**Supplied material**
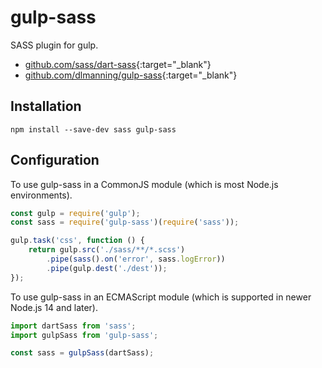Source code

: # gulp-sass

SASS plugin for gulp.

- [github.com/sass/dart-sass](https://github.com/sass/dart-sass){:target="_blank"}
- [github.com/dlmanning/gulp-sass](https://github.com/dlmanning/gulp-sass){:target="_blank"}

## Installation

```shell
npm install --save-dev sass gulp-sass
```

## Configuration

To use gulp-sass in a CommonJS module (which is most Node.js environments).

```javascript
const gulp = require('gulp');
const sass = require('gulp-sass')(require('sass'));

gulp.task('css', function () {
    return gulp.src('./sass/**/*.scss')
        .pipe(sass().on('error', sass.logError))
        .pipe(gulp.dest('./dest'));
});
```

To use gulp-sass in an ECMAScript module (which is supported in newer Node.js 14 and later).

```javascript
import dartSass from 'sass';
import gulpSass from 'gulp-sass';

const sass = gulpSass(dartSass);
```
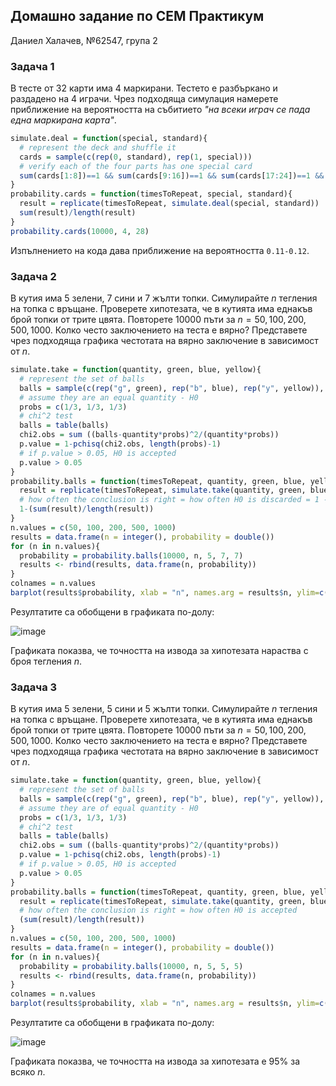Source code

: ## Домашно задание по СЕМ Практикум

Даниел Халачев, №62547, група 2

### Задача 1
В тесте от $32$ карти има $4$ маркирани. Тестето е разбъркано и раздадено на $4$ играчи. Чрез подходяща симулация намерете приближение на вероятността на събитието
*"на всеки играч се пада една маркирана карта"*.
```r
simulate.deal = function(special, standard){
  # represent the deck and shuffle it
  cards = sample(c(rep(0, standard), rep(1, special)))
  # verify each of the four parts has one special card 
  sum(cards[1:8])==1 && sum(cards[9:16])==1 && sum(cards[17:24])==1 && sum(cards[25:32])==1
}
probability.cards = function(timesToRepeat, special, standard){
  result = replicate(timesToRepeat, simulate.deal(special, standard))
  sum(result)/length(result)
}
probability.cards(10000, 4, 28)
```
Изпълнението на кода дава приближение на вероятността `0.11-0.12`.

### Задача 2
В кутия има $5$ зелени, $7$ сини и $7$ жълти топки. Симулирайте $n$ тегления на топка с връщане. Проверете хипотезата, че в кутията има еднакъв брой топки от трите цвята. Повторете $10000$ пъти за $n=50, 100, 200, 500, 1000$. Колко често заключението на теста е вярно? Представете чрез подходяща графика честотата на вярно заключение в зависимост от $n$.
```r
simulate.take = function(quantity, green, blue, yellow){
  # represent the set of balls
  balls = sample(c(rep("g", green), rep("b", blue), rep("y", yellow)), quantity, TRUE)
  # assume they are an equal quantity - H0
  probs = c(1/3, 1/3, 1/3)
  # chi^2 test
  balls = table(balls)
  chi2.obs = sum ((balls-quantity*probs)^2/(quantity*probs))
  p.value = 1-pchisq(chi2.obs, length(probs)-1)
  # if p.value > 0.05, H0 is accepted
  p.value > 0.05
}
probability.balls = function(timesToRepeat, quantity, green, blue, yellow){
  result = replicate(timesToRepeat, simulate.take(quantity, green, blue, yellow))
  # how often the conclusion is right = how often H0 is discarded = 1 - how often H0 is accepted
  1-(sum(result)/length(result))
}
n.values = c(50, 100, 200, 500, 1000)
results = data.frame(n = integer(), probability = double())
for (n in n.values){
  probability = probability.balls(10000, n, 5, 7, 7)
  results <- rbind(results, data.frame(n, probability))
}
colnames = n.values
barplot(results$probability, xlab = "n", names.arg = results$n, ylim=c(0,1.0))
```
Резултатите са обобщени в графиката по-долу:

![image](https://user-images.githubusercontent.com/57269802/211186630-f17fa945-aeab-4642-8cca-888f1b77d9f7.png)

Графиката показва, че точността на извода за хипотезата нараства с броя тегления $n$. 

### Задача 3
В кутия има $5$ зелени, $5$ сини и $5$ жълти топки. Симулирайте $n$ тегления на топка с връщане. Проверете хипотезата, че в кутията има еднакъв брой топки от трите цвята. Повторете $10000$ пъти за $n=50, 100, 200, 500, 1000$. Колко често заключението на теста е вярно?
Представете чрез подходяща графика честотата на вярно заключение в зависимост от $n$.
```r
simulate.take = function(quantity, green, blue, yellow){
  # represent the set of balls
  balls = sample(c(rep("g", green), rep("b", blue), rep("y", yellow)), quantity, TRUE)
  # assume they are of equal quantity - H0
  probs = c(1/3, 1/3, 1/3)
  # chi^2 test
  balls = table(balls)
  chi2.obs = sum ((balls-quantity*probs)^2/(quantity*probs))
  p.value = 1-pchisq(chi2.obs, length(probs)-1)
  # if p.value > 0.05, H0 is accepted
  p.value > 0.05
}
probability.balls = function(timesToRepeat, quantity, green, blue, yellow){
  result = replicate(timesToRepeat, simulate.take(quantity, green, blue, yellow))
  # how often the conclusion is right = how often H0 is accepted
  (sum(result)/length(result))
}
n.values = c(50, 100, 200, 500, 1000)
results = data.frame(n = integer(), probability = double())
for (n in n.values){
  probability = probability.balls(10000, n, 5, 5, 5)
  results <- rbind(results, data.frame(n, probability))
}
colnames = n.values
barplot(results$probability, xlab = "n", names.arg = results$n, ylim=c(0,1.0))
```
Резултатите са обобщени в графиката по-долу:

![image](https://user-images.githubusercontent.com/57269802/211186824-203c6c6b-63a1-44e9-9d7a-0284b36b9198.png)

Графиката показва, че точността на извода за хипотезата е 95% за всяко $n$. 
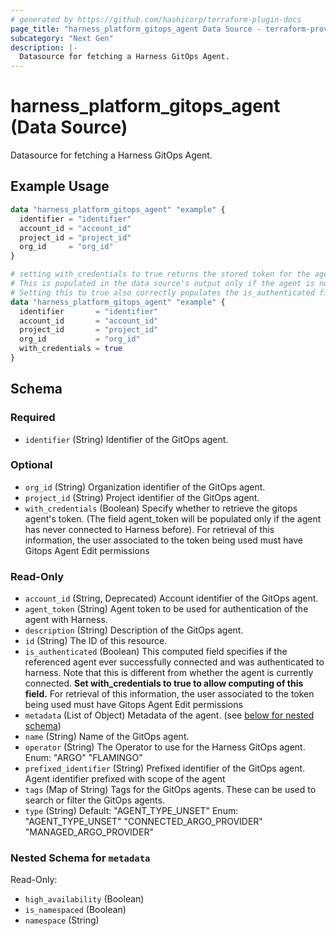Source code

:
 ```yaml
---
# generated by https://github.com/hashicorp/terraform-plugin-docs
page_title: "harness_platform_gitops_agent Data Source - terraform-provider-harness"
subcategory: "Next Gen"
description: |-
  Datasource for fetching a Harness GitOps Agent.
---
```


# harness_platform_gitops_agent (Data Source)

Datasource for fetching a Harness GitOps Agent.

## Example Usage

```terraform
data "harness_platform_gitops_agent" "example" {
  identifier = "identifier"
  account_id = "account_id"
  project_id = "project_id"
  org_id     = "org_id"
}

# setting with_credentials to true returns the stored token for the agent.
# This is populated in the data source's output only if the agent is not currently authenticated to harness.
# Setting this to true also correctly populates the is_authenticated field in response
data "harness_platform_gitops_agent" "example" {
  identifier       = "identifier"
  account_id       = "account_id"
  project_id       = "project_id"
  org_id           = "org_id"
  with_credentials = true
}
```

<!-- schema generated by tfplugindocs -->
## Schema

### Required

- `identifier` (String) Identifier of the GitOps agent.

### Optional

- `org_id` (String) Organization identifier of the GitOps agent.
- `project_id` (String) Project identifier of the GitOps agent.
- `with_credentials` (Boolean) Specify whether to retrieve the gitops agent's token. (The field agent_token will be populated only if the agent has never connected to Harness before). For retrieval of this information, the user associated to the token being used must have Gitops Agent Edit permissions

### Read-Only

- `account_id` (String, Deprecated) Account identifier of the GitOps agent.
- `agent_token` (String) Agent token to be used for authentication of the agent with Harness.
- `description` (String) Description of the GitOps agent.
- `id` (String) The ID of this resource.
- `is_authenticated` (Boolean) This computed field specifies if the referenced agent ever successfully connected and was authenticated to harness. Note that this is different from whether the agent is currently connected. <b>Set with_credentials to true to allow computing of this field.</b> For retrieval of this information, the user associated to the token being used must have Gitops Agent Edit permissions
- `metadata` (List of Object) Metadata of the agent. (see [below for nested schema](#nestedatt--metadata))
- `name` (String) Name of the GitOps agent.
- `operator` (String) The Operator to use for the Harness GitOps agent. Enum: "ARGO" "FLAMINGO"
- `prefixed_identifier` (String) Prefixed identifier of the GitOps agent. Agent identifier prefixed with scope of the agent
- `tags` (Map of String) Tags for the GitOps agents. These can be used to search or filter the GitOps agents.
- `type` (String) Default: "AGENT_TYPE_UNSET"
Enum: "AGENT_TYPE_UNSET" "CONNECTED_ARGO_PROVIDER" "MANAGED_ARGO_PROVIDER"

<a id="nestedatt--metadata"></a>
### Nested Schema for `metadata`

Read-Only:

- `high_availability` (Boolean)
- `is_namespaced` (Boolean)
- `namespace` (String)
...
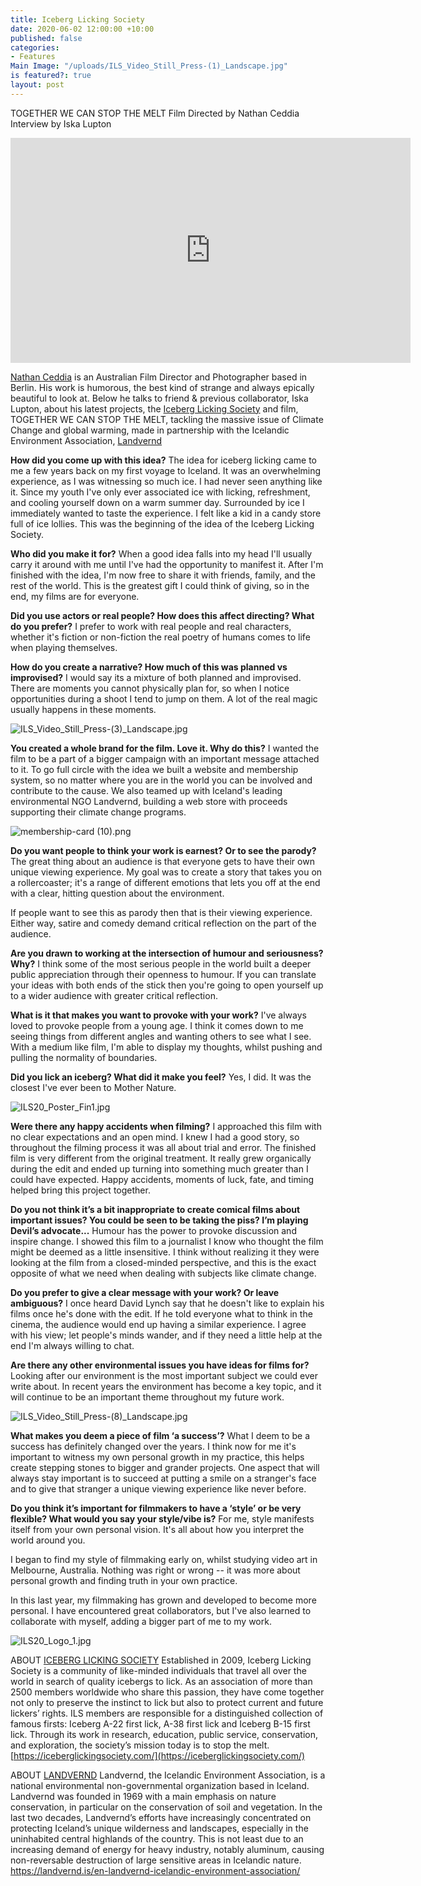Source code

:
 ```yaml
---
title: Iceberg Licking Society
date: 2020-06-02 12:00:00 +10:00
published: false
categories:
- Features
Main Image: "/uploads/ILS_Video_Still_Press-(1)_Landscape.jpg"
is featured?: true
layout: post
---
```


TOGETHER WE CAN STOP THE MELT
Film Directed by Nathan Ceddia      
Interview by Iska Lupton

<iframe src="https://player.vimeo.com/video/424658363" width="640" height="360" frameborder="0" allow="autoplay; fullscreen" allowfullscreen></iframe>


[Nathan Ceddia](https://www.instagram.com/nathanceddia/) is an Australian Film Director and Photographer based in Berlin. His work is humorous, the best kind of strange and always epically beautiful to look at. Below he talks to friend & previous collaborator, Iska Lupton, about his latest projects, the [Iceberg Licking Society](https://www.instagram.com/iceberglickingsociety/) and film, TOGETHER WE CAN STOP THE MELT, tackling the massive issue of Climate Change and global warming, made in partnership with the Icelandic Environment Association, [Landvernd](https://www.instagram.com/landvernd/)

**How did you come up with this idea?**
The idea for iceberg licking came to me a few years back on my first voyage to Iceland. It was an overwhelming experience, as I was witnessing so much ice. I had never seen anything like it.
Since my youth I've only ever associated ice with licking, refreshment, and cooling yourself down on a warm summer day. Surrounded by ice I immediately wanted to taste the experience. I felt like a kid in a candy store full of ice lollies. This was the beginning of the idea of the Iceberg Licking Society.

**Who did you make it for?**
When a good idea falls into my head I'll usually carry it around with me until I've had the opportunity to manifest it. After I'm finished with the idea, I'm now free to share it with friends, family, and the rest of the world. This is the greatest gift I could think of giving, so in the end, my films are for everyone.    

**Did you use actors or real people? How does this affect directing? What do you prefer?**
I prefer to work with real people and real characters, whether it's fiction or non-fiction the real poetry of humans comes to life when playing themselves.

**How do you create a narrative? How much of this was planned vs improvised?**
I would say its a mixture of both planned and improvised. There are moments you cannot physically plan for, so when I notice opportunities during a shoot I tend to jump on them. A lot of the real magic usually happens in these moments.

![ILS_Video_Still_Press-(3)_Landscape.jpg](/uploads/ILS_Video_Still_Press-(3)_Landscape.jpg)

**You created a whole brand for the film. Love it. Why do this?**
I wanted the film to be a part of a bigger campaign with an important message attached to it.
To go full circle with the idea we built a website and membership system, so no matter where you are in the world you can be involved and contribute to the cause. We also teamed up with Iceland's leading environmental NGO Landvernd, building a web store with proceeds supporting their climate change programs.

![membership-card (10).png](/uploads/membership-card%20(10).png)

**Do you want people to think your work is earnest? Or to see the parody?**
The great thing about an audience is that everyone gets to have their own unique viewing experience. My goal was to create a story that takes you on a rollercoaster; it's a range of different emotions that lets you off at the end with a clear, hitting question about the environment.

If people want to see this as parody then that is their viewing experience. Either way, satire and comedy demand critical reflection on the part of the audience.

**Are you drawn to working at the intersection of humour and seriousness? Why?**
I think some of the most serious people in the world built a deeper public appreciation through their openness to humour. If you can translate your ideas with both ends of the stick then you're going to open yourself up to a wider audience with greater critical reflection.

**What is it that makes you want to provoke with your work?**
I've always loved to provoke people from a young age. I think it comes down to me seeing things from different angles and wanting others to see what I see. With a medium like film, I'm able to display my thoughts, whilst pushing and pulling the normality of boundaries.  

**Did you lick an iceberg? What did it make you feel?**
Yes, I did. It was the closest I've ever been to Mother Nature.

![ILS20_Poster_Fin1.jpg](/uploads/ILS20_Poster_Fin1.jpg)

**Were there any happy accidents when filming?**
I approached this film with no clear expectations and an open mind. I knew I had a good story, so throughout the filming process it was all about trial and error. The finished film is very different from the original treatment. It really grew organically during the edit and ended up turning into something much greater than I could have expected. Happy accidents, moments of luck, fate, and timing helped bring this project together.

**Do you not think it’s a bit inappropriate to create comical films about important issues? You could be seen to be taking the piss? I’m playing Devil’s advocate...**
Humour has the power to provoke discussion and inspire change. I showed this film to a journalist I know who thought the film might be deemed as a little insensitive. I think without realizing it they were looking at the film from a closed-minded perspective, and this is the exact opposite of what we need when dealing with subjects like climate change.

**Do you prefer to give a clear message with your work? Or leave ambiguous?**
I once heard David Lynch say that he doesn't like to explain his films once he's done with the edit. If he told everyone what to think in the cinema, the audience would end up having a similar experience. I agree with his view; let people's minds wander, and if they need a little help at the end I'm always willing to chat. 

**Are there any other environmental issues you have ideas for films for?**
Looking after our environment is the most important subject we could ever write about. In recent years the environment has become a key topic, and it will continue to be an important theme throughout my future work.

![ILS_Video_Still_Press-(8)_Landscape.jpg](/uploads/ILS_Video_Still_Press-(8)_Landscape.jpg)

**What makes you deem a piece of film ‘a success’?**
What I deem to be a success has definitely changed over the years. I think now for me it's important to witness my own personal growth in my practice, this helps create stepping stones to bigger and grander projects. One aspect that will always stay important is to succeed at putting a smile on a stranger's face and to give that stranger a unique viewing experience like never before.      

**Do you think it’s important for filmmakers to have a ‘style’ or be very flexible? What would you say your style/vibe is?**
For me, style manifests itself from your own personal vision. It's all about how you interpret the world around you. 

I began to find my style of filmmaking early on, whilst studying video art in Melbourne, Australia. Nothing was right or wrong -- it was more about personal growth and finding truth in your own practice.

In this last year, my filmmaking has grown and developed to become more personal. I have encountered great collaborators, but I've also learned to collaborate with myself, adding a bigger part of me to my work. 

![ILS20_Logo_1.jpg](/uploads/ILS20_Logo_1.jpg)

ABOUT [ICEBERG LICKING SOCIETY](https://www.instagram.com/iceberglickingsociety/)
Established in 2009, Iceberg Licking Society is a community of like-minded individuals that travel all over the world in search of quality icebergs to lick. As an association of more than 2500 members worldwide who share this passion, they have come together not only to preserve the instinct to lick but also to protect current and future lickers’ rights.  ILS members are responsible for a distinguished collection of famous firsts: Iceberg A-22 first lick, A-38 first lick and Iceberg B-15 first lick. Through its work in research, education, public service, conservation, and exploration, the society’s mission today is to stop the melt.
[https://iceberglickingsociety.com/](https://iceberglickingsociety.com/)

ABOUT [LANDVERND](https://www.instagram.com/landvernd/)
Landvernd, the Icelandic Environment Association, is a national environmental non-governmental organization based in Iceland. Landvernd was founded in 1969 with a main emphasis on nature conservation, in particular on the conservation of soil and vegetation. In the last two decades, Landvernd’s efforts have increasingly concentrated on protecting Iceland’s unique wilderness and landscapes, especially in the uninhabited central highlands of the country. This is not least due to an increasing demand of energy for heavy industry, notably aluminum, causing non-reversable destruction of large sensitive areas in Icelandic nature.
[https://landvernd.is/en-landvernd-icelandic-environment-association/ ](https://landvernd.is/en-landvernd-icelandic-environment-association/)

**What is needed**
Return exactly, and only, the lines above starting at the line that contains "In this last" and ending at the line that contains "ABOUT [ICEBERG LICKING".

**Reply to the exercise**
In this last year, my filmmaking has grown and developed to become more personal. I have encountered great collaborators, but I've also learned to collaborate with myself, adding a bigger part of me to my work. 

![ILS20_Logo_1.jpg](/uploads/ILS20_Logo_1.jpg)

ABOUT [ICEBERG LICKING SOCIETY](https://www.instagram.com/iceberglickingsociety/)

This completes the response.